ONAWAY — A small blaze of hot light and the sharp smell of a torch marked the the beginning of a project and a continuation of a relationship that will continue to put food on the plates of Northeast Michigan families.

“Built in Michigan, by Michigan, for Michigan,” said Bill Shepler proudly at a news conference Monday, as the first piece of metal was cut for a new ferry that Moran Iron Works in Onaway will build for Shepler’s Mackinac Island Ferry.

Shepler, CEO of the ferry company that is his namesake, and Tom Moran, CEO and founder of Moran Iron Works, announced the project Monday at Moran’s fabrication center, where the ferry will be constructed this summer.

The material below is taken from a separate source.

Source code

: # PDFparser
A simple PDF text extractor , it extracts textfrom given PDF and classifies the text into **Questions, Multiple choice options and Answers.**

Moran praised Shepler for his part in providing jobs for 40 Onaway-area families and keeping the project’s substantial dollars local.

“This about the Shepler’s family creating value, investing in Northeast Michigan, and making it work for all of us,” Moran said.

The $4 million project, requiring 13,000 hours of labor, is scheduled to wrap up in late November, when the ferry will be sent to Mackinaw City for final preparations before it makes its inaugural run at the beginning of the 2020 tourist season.

The local relationship, Shepler said, is one that he prizes, and he is glad to make a financial contribution to the region by keeping the work local.

“We’re proud as punch that we’re going to do this in Michigan, and that Tom Moran’s going to do it,” Shepler said.

Other vessels have come from Wisconsin, the Atlantic seaboard, or the Gulf Coast, shipped up the Mississippi River to reach the northern coast of Michigan.

Moran Iron Works’ decades-long relationship with Shepler’s, much of it spent repairing and providing modifications for the company’s ferries to Mackinac Island, will grow even stronger with the latest build, Moran said, and will bolster Northeast Michigan’s economy.

“Anything that Tom does keeps jobs and keeps us secure. He does such a great job of keeping business rolling,” affirmed Kamron Oberlin, president of the Onway Community Chamber of Commerce, who knows many of the Onaway locals who are employed at Moran Iron Works.

Though Oberlin at first wondered if the ferry-building business would be a stretch for the company, after Moran’s successful relationship with Shepler’s, it “seems like it’s a good industry for him to jump into, and it’s exciting to see where it’s going to go.”

The ferry, the second that Moran has built for Shepler, will be constructed over the summer. Passersby may catch a glimpse of the boat’s progress when the facility’s giant folding doors are open during the warm summer months.

The new, 210-passenger ferry will sport a four-engine jet drive propulsion system made for high-speed ferries in place of the traditional propeller, sending the boat smoothly through the water at a top speed of 34 miles per hour. The jet drives, from a New Zealand company, will be the first of their kind on the Great Lakes.

Touted by Moran as one of the more sophisticated ferries on the Great Lakes, the new vessel will feature climate control in the cabins to allow for greater passenger comfort and less queasiness. There will be plenty of room for luggage and bikes, important for travellers headed to the vehicle-free island.

Unlike shipyards in other parts of the country and world, Tom Moran said, his company will build the ferry in its entirety — transporting it, when finished, along a high-wire transport corridor to Rogers City, where it will put in at the Port of Calcite.

“Let’s get this party started, and we hope to have a new boat for you all on May 1 of 2020,” said Chris Shepler, president of the ferry company, before Bill Shepler pressed a large button to start the cut into the new ferry’s first piece of metal, a cutout plaque bearing the name “Shepler’s.”

Moran Iron Works built a research vessel for the U.S. Fish and Wildlife Service in 2017 and is putting the finishing touches on a kayak-launching vessel as part of a contract with Pictured Rocks National Lakeshore on Lake Superior.

Moran’s first ferry project, in 2015, was Shepler’s $3.8 million, 281-passenger Miss Margy, named after Bill Shepler’s mother, Margaret.